One Van de Graaff Drive
Suite 502
Burlington, Massachusetts 01803-5188
Re: Authoriszor Inc. - Registration Statement on Form S-8
Gentlemen:
We are counsel to Authoriszor Inc., a Delaware corporation (the "Company"),
and have acted as such in connection with the preparation of the Registration
Statement on Form S-8 (the "Registration Statement") to be filed with the
Securities and Exchange Commission on or about October 2, 2000, under the
Securities Act of 1933, as amended (the "Securities Act"), relating to 1,000,000
shares (the "Shares") of the $0.01 par value common stock (the "Common Stock"),
of the Company that have been or may be issued by the Company pursuant to the
Authoriszor Inc. 1999 Stock Option Plan (the "Plan") and stock option agreements
(the "Agreements") entered or to be entered into between the Company and persons
granted or to be granted options under the Plan.

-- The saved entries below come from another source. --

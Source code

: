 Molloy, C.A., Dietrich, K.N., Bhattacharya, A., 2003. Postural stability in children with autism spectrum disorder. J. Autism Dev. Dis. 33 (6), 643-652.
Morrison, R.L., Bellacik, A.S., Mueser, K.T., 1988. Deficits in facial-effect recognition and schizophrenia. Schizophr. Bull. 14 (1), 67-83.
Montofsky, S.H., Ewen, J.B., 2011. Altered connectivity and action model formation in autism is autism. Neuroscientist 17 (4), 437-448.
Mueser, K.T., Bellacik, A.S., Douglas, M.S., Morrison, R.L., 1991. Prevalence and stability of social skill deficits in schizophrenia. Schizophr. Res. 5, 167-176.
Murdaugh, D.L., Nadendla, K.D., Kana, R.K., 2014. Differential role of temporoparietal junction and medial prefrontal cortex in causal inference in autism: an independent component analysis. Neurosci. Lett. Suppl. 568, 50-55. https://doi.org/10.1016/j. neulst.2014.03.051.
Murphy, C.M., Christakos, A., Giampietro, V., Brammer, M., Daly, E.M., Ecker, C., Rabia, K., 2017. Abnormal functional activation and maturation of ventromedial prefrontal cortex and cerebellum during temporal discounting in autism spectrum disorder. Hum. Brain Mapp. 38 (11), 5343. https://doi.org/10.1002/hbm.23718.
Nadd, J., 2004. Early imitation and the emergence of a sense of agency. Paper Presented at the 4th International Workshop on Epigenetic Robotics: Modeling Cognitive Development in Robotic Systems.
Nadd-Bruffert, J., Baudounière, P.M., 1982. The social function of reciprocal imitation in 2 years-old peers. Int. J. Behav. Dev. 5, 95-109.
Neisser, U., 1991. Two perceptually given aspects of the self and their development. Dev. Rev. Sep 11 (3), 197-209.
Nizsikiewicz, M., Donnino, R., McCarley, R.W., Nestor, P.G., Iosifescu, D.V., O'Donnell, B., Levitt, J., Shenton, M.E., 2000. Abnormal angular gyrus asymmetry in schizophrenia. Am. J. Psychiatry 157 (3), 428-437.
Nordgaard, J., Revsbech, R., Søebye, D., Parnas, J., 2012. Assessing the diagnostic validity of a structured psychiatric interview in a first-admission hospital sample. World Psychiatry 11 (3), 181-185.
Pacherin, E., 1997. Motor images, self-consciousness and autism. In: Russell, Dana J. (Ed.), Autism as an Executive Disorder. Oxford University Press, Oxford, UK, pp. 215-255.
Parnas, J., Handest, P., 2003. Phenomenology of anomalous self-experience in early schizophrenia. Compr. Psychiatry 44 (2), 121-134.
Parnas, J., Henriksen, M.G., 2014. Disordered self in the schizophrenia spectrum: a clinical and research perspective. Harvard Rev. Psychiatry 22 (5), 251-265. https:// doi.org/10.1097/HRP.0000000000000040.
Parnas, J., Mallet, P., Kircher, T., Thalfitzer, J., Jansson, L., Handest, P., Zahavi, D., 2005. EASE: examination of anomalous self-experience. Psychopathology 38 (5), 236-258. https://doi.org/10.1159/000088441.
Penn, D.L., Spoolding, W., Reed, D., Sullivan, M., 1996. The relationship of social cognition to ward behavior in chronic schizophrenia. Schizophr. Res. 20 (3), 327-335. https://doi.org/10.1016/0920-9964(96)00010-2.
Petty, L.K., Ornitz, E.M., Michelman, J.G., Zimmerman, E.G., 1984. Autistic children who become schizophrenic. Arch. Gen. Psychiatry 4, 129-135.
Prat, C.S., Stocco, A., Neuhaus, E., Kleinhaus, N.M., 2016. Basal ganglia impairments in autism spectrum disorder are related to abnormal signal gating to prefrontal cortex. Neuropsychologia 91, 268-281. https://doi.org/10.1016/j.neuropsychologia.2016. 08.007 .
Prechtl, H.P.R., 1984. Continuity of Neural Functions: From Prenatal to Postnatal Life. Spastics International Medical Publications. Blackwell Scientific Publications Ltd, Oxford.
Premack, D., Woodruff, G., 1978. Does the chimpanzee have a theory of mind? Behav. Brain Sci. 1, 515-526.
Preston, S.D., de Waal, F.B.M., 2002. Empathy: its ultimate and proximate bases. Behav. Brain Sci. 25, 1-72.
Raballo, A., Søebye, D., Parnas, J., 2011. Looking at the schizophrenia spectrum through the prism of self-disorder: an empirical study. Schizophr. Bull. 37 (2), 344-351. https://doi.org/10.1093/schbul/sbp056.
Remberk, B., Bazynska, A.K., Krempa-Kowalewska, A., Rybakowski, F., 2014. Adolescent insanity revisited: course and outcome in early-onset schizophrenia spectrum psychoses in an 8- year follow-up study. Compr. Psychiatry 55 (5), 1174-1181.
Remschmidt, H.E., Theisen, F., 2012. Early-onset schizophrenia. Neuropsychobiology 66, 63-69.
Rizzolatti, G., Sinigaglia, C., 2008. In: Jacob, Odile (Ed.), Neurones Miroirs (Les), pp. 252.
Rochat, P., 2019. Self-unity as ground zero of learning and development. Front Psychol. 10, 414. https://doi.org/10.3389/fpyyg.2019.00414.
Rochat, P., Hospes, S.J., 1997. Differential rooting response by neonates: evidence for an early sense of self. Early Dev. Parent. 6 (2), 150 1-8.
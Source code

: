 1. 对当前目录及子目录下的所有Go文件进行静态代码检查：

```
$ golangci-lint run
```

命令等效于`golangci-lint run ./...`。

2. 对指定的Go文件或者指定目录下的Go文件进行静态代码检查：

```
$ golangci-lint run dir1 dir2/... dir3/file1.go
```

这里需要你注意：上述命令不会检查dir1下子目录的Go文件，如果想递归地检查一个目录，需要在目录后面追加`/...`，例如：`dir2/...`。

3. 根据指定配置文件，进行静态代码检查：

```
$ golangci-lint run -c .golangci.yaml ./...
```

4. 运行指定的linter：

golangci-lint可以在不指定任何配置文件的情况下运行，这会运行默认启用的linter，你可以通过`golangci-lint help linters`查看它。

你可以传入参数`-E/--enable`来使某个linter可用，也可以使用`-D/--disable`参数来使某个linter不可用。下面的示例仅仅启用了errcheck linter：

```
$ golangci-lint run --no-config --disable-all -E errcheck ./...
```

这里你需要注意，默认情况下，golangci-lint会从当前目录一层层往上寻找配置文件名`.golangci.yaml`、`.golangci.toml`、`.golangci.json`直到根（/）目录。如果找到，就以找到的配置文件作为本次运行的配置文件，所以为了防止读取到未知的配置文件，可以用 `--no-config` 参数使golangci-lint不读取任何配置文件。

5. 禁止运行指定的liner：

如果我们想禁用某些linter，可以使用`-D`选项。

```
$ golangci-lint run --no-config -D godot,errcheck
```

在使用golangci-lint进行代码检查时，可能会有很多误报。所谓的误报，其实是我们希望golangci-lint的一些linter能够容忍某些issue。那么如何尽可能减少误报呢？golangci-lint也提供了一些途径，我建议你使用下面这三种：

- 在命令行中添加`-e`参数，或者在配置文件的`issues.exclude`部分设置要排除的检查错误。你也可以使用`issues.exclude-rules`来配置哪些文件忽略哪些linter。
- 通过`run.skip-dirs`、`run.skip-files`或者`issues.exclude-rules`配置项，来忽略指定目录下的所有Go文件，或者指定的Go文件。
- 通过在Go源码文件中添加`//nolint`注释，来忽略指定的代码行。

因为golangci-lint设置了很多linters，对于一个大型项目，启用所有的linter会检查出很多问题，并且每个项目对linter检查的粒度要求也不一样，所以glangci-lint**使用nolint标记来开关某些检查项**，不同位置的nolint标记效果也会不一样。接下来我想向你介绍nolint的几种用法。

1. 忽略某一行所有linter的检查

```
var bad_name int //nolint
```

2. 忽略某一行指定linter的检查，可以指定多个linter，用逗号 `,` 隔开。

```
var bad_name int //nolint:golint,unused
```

You have requested an opinion with respect to certain legal aspects of the
proposed offering. In connection therewith, we have examined and relied upon the
original, or copies identified to our satisfaction, of (1) the Certificate of
Incorporation of the Company, as amended, and the Bylaws of the Company; (2)
minutes and records of the corporate proceedings of the Company with respect to
the establishment of the Plan, the reservation of 1,000,000 Shares to be issued
pursuant to the Plan and to which the Registration Statement relates, the
issuance of the shares of Common Stock pursuant to the Plan and related matters;
(3) the Registration Statement and exhibits thereto, including the Plan; (5)
Agreements (the "Existing Agreements") relating to options granted under the
Plan prior to or as of the date hereof; and (5) such other documents and
instruments as we have deemed necessary for the expression of opinions herein
contained. In making the foregoing examinations, we have assumed the genuineness
of all signatures and the authenticity of all documents submitted to us as
originals, and the conformity to original documents of all documents submitted
to us as certified or photostatic copies. As to various questions of fact
material to this opinion, and as to the content and form of the Certificate of
Incorporation, as amended, the Bylaws, the Agreements, minutes, records,
resolutions and other documents or writings of the Company, we have relied, to
the extent deemed reasonably appropriate, upon representations or certificates
of officers or directors of the Company and upon documents, records and
instruments furnished to us by the Company, without independent check or
verification of their accuracy.
Based upon our examination, consideration of, and reliance on the documents
and other matters described above, and assuming that:
(1) the Shares to be sold and issued in the future will be issued and sold
in accordance with the terms of the Plan and the Agreements;
(2) the form of Agreement to be used with respect to options granted after
the date hereof will be in substantially the same form as the Existing
Agreements and provide for an exercise price per share equal to or greater than
the par value per share of the Common Stock;
(3) the Company maintains an adequate number of authorized but unissued
shares and/or treasury shares available for issuance to those persons who are
granted options pursuant to the Plan; and
(4) the consideration for the Shares issued pursuant to the Plan is
actually received by the Company as provided in the Plan and exceeds the par
value of the Shares;
then, we are of the opinion that, the Shares issued or sold in accordance with
the terms of the Plan and the Agreements will be duly and validly issued, fully
paid and nonassessable.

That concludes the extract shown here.